# Directions
The answer must be a single number: how many lines of the records below hold the word "instance".

[Stored dataset items]
-=-=-

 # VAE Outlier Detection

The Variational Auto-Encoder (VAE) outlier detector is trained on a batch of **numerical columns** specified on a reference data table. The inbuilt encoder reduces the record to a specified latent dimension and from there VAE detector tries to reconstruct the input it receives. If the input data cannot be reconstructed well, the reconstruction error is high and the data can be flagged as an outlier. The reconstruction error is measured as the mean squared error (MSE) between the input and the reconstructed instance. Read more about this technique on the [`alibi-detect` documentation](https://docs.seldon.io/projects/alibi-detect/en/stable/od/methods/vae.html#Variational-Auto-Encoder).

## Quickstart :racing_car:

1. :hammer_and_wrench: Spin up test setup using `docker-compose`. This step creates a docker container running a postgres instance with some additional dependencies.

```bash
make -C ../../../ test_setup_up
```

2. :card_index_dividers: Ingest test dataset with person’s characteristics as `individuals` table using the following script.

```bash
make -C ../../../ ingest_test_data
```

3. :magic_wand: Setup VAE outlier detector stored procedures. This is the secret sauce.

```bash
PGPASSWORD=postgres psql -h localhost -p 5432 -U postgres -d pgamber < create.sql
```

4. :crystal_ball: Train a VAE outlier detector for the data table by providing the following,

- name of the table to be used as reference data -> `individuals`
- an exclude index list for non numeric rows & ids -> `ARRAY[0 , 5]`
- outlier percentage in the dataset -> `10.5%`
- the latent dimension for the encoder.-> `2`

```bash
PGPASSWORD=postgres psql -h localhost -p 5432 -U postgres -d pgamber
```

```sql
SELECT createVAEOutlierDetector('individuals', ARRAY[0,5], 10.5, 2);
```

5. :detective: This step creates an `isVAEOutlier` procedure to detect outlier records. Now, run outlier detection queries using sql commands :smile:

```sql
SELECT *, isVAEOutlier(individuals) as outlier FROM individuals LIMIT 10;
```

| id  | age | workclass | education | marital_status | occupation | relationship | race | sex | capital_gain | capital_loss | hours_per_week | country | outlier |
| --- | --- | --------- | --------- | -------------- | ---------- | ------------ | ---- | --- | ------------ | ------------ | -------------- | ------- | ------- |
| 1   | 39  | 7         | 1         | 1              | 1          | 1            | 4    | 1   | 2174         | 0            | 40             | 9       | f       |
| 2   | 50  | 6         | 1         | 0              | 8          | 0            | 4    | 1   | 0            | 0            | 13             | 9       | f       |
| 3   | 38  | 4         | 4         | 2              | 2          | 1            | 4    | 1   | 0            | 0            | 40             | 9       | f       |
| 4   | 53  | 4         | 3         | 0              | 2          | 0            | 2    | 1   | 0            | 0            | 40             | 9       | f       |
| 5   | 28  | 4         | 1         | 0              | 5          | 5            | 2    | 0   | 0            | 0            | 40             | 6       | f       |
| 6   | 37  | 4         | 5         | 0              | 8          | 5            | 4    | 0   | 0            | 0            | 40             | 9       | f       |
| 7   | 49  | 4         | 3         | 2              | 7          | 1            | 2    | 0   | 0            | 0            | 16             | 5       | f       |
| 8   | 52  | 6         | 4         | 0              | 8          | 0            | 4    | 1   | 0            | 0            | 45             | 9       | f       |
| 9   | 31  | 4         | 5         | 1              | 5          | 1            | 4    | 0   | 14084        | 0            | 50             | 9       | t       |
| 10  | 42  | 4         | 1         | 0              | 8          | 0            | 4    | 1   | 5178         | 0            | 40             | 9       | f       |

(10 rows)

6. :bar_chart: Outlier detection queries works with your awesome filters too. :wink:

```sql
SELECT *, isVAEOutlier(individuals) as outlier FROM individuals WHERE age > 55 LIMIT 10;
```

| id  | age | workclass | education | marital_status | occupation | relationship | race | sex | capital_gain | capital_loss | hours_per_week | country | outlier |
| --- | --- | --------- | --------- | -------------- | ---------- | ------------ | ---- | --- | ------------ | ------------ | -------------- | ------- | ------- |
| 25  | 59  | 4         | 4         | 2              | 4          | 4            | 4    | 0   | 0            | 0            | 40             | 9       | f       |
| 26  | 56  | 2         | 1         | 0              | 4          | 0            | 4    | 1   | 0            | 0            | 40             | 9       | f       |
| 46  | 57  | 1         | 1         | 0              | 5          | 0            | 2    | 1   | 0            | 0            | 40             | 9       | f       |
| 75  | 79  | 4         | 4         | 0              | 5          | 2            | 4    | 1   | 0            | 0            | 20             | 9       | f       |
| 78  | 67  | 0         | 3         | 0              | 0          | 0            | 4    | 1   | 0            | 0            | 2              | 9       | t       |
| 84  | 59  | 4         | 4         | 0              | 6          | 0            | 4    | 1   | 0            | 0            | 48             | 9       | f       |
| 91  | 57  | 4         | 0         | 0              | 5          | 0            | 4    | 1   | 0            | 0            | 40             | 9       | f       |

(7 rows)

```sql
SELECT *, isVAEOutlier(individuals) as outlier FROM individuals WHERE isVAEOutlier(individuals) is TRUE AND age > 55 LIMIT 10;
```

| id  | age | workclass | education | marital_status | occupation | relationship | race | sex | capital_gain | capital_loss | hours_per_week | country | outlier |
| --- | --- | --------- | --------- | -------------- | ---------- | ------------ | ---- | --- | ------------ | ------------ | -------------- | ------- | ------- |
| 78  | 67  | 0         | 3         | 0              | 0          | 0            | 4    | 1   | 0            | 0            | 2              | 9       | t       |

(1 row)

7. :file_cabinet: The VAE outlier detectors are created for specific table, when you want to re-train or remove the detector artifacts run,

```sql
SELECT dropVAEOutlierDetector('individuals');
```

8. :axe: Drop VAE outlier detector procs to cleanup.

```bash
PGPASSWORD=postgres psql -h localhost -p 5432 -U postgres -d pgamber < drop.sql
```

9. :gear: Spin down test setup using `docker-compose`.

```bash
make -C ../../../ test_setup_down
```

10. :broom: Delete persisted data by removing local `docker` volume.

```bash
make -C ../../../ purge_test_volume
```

-=-=-

# Exercise solution
2